Last week I posted a blog about testing those who are having a major impact on education in America. Are these people qualified to affect the lives of children? To reorganize or destroy schools? To evaluate teachers? To introduce alien and unproven processes and top-down edicts on all schools? What must they know and be able to demonstrate before they are credible? Should they be tested with the same flawed exams they force on kids and teachers? Should the tests we give them be fair measures of knowledge, or devices to inculcate, place, punish, or placate?
How can we get accurate information about the knowledge and competence of the education reformers? We can not use True-False tests or standard Multiple Choice tests of the type forced on students. We cannot use tests created to inculcate political or religious ideas. We need to know what the reformer knows about schooling – teaching, learning, human development, and socialization. How can we find that information about them?
How do we test them? Easy, we find out what they know about education, their experiences as a teacher, their knowledge of learning styles, their… well, any competent, experienced educator can add to this list. No, I’m not talking about someone who taught a couple of years through TFA, never took the courses or did the work necessary to understand that teaching is not an ego trip or a popularity contest, but really hard work diagnosing and prescribing educational paths for all students. Really hard work mastering knowledge of the subject(s) they teach. A teacher, like a doctor, must master complex knowledge and the correct means of treatment. You want a teacher who is prepared.

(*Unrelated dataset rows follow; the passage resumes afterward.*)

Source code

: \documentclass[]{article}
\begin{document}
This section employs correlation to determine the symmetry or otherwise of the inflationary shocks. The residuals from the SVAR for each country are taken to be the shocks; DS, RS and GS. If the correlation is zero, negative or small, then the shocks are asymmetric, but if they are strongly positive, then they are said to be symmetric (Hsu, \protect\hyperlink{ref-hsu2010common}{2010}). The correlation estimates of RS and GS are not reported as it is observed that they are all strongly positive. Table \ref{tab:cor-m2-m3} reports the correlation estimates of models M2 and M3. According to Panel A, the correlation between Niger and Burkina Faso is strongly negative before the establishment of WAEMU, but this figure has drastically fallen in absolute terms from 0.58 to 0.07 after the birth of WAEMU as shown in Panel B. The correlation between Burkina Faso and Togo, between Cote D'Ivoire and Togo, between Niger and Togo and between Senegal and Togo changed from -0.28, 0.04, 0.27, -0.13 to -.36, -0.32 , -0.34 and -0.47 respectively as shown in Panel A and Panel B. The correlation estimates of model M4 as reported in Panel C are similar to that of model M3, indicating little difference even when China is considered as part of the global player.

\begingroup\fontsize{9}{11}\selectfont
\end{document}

The tests we must give to the Bill Gates, Eli Broads, Michelle Rhees, the Waltons, Michael Bloombergs, the Joel Kleins, the Arne Duncans, the Jeb Bush type reformers, and the Pearson test-mongers, (to name a few) and the politicians who represent themselves as education experts, must delve into the knowledge they have of how schools work, what teachers do, and how political-economic systems, not teachers, create poverty and human suffering.

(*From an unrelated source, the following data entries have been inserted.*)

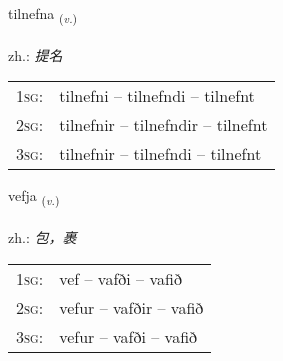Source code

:\documentclass[frontgrid, backgrid]{flacards}\usepackage[]{graphicx}\usepackage[]{xcolor}
\begin{document}
\renewcommand{\flhead}{\vskip5pt \fboxsep=0pt {\small\bfseries\footnotesize Sagnorð | 动词}}
\renewcommand{\fcfoot}{\vskip5pt \fboxsep=0pt \hspace{2pt}{\small\bfseries\footnotesize 3K}}

\renewcommand{\blhead}{\vskip5pt {\small\bfseries\footnotesize Sagnorð | 动词 }}
\renewcommand{\bcfoot}{\vskip5pt \hspace{2pt}{\small\bfseries\footnotesize 3K}}


{tilnefna \small{\textsubscript{(\textit{v.})}} \\[1ex] %
\textphonetic{[tʰɪlnɛpna]} \\
zh.: \emph{提名} \\  [2ex]
\renewcommand*{\arraystretch}{0.8}
\begin{tabular}{p{1cm}l}
\textsc{1sg}: & tilnefni -- tilnefndi -- tilnefnt \\ 
\textsc{2sg}: & tilnefnir -- tilnefndir -- tilnefnt \\ 
\textsc{3sg}: & tilnefnir -- tilnefndi -- tilnefnt \\ 
\end{tabular}
}

\renewcommand{\flhead}{\vskip5pt \fboxsep=0pt {\small\bfseries\footnotesize Sagnorð | 动词}}
\renewcommand{\fcfoot}{\vskip5pt \fboxsep=0pt \hspace{2pt}{\small\bfseries\footnotesize 3K}}

\renewcommand{\blhead}{\vskip5pt {\small\bfseries\footnotesize Sagnorð | 动词 }}
\renewcommand{\bcfoot}{\vskip5pt \hspace{2pt}{\small\bfseries\footnotesize 3K}}


{vefja \small{\textsubscript{(\textit{v.})}} \\[1ex] %
\textphonetic{[vɛvja]} \\
zh.: \emph{包，裹} \\  [2ex]
\renewcommand*{\arraystretch}{0.8}
\begin{tabular}{p{1cm}l}
\textsc{1sg}: & vef -- vafði -- vafið \\ 
\textsc{2sg}: & vefur -- vafðir -- vafið \\ 
\textsc{3sg}: & vefur -- vafði -- vafið \\ 
\end{tabular}
}
\end{document}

Here are examples of inaccurate tests that we force on kids and teachers that we must not use to get accurate information about reformers:
Flawed T – F tests have questions like this: T or F America is a Christian nation.
The question, whether marked T or F, sticks in the mind. These tests are carefully crafted and used to teach concepts that are politically desired and acceptable. The test-maker shapes political thought and skews epistemological data for ideological and political means.

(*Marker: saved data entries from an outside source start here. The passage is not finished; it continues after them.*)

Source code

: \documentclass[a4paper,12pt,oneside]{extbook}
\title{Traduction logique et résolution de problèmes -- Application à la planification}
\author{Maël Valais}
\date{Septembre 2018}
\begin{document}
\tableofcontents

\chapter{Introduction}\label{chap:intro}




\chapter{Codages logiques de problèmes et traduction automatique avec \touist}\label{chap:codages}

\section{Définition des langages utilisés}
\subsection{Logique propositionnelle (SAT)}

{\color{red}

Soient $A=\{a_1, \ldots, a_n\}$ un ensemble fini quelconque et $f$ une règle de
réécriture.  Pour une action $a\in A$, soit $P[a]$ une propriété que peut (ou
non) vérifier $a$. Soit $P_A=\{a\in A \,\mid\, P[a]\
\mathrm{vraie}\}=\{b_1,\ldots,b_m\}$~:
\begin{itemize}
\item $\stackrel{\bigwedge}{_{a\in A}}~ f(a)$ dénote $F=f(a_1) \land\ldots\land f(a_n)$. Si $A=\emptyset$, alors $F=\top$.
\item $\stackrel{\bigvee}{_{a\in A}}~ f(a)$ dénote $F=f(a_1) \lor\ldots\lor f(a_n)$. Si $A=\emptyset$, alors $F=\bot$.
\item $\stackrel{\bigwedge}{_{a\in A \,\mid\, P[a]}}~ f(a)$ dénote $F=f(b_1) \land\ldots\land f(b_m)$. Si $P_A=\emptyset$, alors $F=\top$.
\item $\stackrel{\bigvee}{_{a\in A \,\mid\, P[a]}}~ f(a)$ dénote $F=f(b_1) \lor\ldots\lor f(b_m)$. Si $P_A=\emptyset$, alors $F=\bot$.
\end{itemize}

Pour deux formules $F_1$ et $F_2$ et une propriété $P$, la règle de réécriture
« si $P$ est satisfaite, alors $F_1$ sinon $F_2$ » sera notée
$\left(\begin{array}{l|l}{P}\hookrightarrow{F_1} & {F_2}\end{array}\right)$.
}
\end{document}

A Multiple-Choice test is one of our most powerful and dangerous teaching devices. We put students under pressure and tell them the importance of the test. They focus, concentrate, and read the questions. There are usually four choices, one of which is correct according to the test writers. The students, focused and concentrating, respond to the stimulus of the question and pick the response they conclude is correct. Stimulus-response, equals a strong connection in the student’s mind. If “d” (the answer they pick) is not the correct answer, even reviewing the test doesn’t erase the original connection. The test has taught the student the wrong information.
The way to create a valid multiple-choice test is to make all four choices correct, and ask the student to write her reasons for her choice. Of course, it takes time to evaluate a test that actually measures what the student knows. Machines can’t do it.
I believe educators will create and administer valid tests to evaluate those who call themselves Education Reformers. With information about them, I believe they will be discounted and laughed out of the arena of public education. Most are quacks.